Skin Cancer Biopsy: Can You Trust the Results?

Vanessa Raymond Fact Checked
woman reading the news on her phone
© Jamie Grill Atlas / Stocksy United

Ten years ago, Joann G. Elmore, M.D., M.P.H, an epidemiologist and professor at the University of Washington School of Medicine, had a biopsy of a mole on her skin. At the time, she wasn't terribly concerned. To her eye, the mole didn't look all that suspicious for melanoma, the most serious type of skin cancer. 

Initial Biopsy Result

A few days later—on a Friday night—she received a telephone call from her dermatologist. As a doctor herself, she knew that a call from your doctor on a Friday night is not usually good news.

“I hate to make this kind of call on a Friday night," began her dermatologist. About that phone call, Elmore says, "It was surprising. They couldn't tell whether the skin biopsy was or wasn't cancer, but it looked suspicious."

Second and Third and Fourth Opinions

Because the first biopsy was indeterminate, Elmore sought a follow-up biopsy. Her second biopsy was sent to two different pathologists for interpretation. 

That's when things became even more surprising. When the diagnoses came in, one read "benign" and the other, "invasive melanoma." So Elmore now had diagnoses ranging from normal to abnormal but indeterminate to invasive melanoma.

Like any good doctor, Elmore decided to get yet another opinion. She chose a pathologist who had written textbooks on the topic and had decades of experience.

Discrepancies Inspire Study

Elmore's personal diagnostic odyssey ends well. Instead of melanoma, she had an atypical Spitz lesion that can mimic melanoma.

Ten years out, she is happy and healthy. But her experience—and the emotions that went along with it—inspired her to study the diagnostic process with an eye to improving it.

In addition to practicing as a physician, Elmore conducts scientific research. Prior to her skin biopsy, Elmore had researched the variability in how radiologists interpret mammograms.

But her personal experience as a patient inspired her to expand her research from radiology into pathology. She wanted a better understanding of the variability of results there.

"I decided I wanted to study this," says Elmore. "Given my own experience, I wanted to see how we could improve things. So we decided to turn the microscope back on ourselves to see how we are doing."

Study Examines Accuracy

Elmore's study of the variability in melanoma diagnostic findings was published in the British Medical Journal. The study began with 240 skin biopsy slides ranging from a normal mole to invasive melanoma.

Each of the skin biopsy slides was first interpreted by a panel of experts independently. Then the experts got together to reach a consensus.

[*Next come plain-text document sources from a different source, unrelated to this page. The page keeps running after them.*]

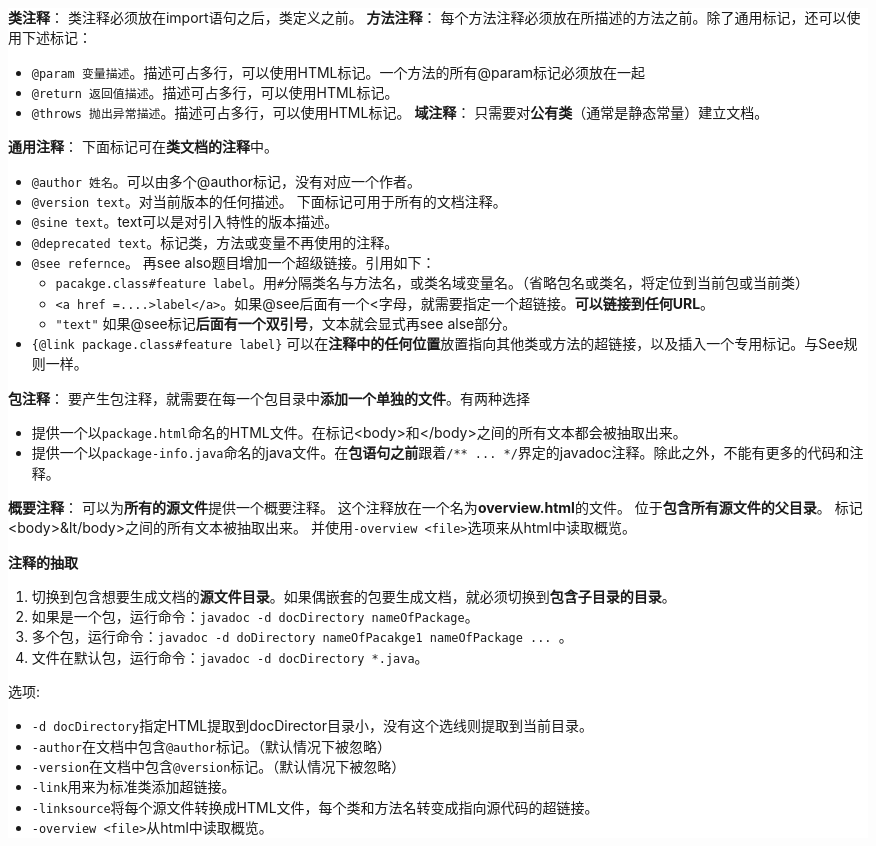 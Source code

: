 
**类注释**：
类注释必须放在import语句之后，类定义之前。
**方法注释**：
每个方法注释必须放在所描述的方法之前。除了通用标记，还可以使用下述标记：
+ `@param 变量描述`。描述可占多行，可以使用HTML标记。一个方法的所有@param标记必须放在一起
+ `@return 返回值描述`。描述可占多行，可以使用HTML标记。
+ `@throws 抛出异常描述`。描述可占多行，可以使用HTML标记。
**域注释**：
只需要对**公有类**（通常是静态常量）建立文档。

**通用注释**：
下面标记可在**类文档的注释**中。
+ `@author 姓名`。可以由多个@author标记，没有对应一个作者。
+ `@version text`。对当前版本的任何描述。
下面标记可用于所有的文档注释。
+ `@sine text`。text可以是对引入特性的版本描述。
+ `@deprecated text`。标记类，方法或变量不再使用的注释。
+ `@see refernce`。 再see also题目增加一个超级链接。引用如下：
    + `pacakge.class#feature label`。用`#`分隔类名与方法名，或类名域变量名。（省略包名或类名，将定位到当前包或当前类）
    + `<a href =....>label</a>`。如果@see后面有一个&lt;字母，就需要指定一个超链接。**可以链接到任何URL**。
    + `"text"` 如果@see标记**后面有一个双引号**，文本就会显式再see alse部分。
+ `{@link package.class#feature label}` 可以在**注释中的任何位置**放置指向其他类或方法的超链接，以及插入一个专用标记。与See规则一样。

**包注释**：
要产生包注释，就需要在每一个包目录中**添加一个单独的文件**。有两种选择
+ 提供一个以`package.html`命名的HTML文件。在标记&lt;body&gt;和&lt;/body&gt;之间的所有文本都会被抽取出来。
+ 提供一个以`package-info.java`命名的java文件。在**包语句之前**跟着`/** ... */`界定的javadoc注释。除此之外，不能有更多的代码和注释。

**概要注释**：
可以为**所有的源文件**提供一个概要注释。
这个注释放在一个名为**overview.html**的文件。
位于**包含所有源文件的父目录**。
标记&lt;body&gt;&lt/body&gt;之间的所有文本被抽取出来。
并使用`-overview <file>`选项来从html中读取概览。


**注释的抽取**
1. 切换到包含想要生成文档的**源文件目录**。如果偶嵌套的包要生成文档，就必须切换到**包含子目录的目录**。
2. 如果是一个包，运行命令：`javadoc -d docDirectory nameOfPackage`。
3. 多个包，运行命令：`javadoc -d doDirectory nameOfPacakge1 nameOfPackage ... `。
4. 文件在默认包，运行命令：`javadoc -d docDirectory *.java`。

选项:
+ `-d docDirectory`指定HTML提取到docDirector目录小，没有这个选线则提取到当前目录。
+ `-author`在文档中包含`@author`标记。（默认情况下被忽略）
+ `-version`在文档中包含`@version`标记。（默认情况下被忽略）
+ `-link`用来为标准类添加超链接。
+ `-linksource`将每个源文件转换成HTML文件，每个类和方法名转变成指向源代码的超链接。
+ `-overview <file>`从html中读取概览。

For the purposes of the study, the consensus among the experts was considered the gold standard diagnosis for each slide.

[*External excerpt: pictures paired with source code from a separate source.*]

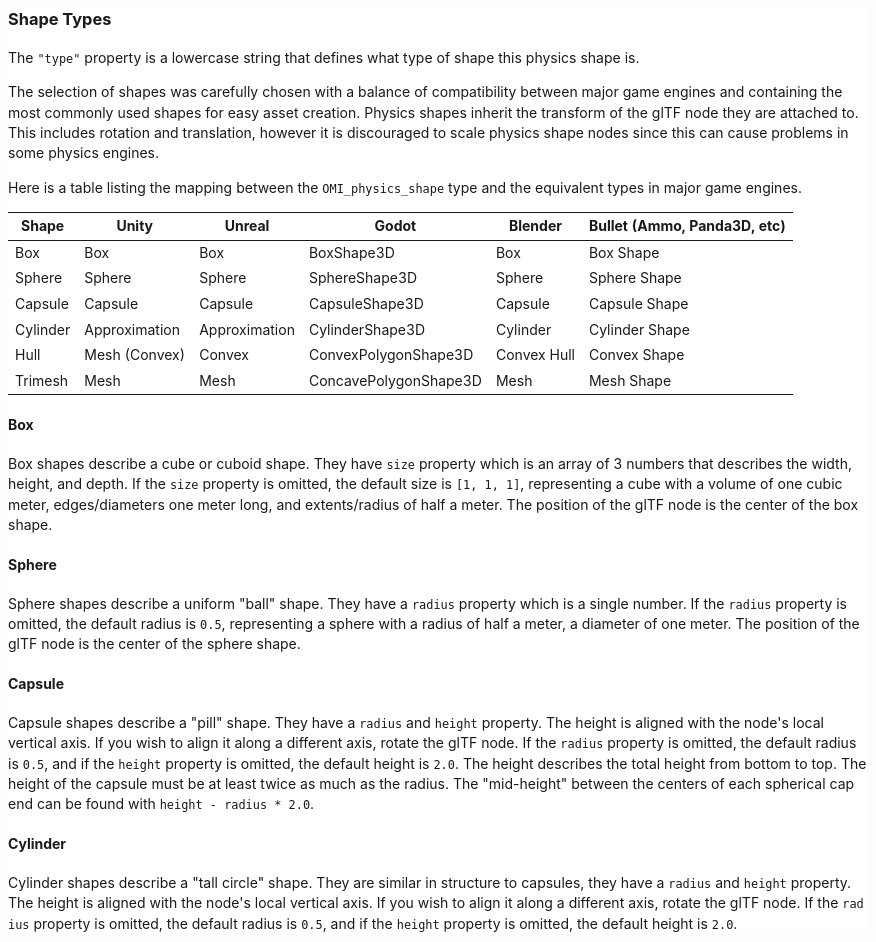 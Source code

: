 ### Shape Types

The `"type"` property is a lowercase string that defines what type of shape this physics shape is.

The selection of shapes was carefully chosen with a balance of compatibility between major game engines and containing the most commonly used shapes for easy asset creation. Physics shapes inherit the transform of the glTF node they are attached to. This includes rotation and translation, however it is discouraged to scale physics shape nodes since this can cause problems in some physics engines.

Here is a table listing the mapping between the `OMI_physics_shape` type and the equivalent types in major game engines.

| Shape    | Unity         | Unreal        | Godot                 | Blender     | Bullet (Ammo, Panda3D, etc) |
| -------- | ------------- | ------------- | --------------------- | ----------- | --------------------------- |
| Box      | Box           | Box           | BoxShape3D            | Box         | Box Shape                   |
| Sphere   | Sphere        | Sphere        | SphereShape3D         | Sphere      | Sphere Shape                |
| Capsule  | Capsule       | Capsule       | CapsuleShape3D        | Capsule     | Capsule Shape               |
| Cylinder | Approximation | Approximation | CylinderShape3D       | Cylinder    | Cylinder Shape              |
| Hull     | Mesh (Convex) | Convex        | ConvexPolygonShape3D  | Convex Hull | Convex Shape                |
| Trimesh  | Mesh          | Mesh          | ConcavePolygonShape3D | Mesh        | Mesh Shape                  |

#### Box

Box shapes describe a cube or cuboid shape. They have `size` property which is an array of 3 numbers that describes the width, height, and depth. If the `size` property is omitted, the default size is `[1, 1, 1]`, representing a cube with a volume of one cubic meter, edges/diameters one meter long, and extents/radius of half a meter. The position of the glTF node is the center of the box shape.

#### Sphere

Sphere shapes describe a uniform "ball" shape. They have a `radius` property which is a single number. If the `radius` property is omitted, the default radius is `0.5`, representing a sphere with a radius of half a meter, a diameter of one meter. The position of the glTF node is the center of the sphere shape.

#### Capsule

Capsule shapes describe a "pill" shape. They have a `radius` and `height` property. The height is aligned with the node's local vertical axis. If you wish to align it along a different axis, rotate the glTF node. If the `radius` property is omitted, the default radius is `0.5`, and if the `height` property is omitted, the default height is `2.0`. The height describes the total height from bottom to top. The height of the capsule must be at least twice as much as the radius. The "mid-height" between the centers of each spherical cap end can be found with `height - radius * 2.0`.

#### Cylinder

Cylinder shapes describe a "tall circle" shape. They are similar in structure to capsules, they have a `radius` and `height` property. The height is aligned with the node's local vertical axis. If you wish to align it along a different axis, rotate the glTF node. If the `radius` property is omitted, the default radius is `0.5`, and if the `height` property is omitted, the default height is `2.0`.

Elmore's research team then divided the biopsy slides into smaller sets and shipped them out to pathologists across the country. "There were 187 pathologists kind enough to help us," says Elmore. "These pathologists spent up to 20 hours volunteering their time."

The 187 pathologists reviewed the same slides on two occasions, at least eight months apart. Elmore's research team compared the pathologists' diagnoses against the gold standard diagnosis for each slide as well as against their previous diagnosis of the same slide.

Surprising Variability in Findings

Elmore's research team discovered that pathologists are likely to agree on the diagnoses when evaluating skin biopsies that are either benign or highly malignant. But for those lesions that fell into the middle gray area—neither clearly benign nor malignant—pathologists frequently disagreed on the diagnosis. In fact, the pathologists disagreed on those cases more than half the time.

Elmore elaborates, "A skin biopsy can be read as normal or slightly atypical to melanoma in situ to invasive melanoma. It was in these diagnoses in the middle that there was very little agreement."

Pathologists even disagreed with their own previous diagnosis of the same slide. When they gave a diagnosis of melanoma in situ, they agreed with this diagnosis the second time they read the same slide from 35 percent to 63 percent of the time.

Elmore explains that this low level accuracy is not the pathologists' fault. "These are highly trained and skilled pathologists," says Elmore. "But they are looking at an image of tissue and they are zooming in and out on their microscopes. There is no objective measurement. They are making a judgment call."

Pathologists must decide if the biopsy is normal, abnormal or needs to be classified according to the melanoma skin cancer staging system. "While we do have criteria that have been published about how to classify melanoma, medicine is an art. It can be subjective," says Elmore. "I think pathologists have a very challenging job."

Recommendations for Improvement

Within their study, Elmore's research team recommended several methods to improve consistency in the classification of biopsies:

  • Adopting a classification system that is both simpler and more standardized
  • Adding statements to pathology reports reminding patients that biopsies are difficult to interpret—particularly those in the middle range
  • Developing new objective techniques to help support pathologists’ subjective visual assessments

Elmore wants patients to understand the challenge of classifying biopsies—a challenge that she experienced firsthand. "My study reminds us all, patients and doctors alike, that there is inherent uncertainty in the practice of medicine."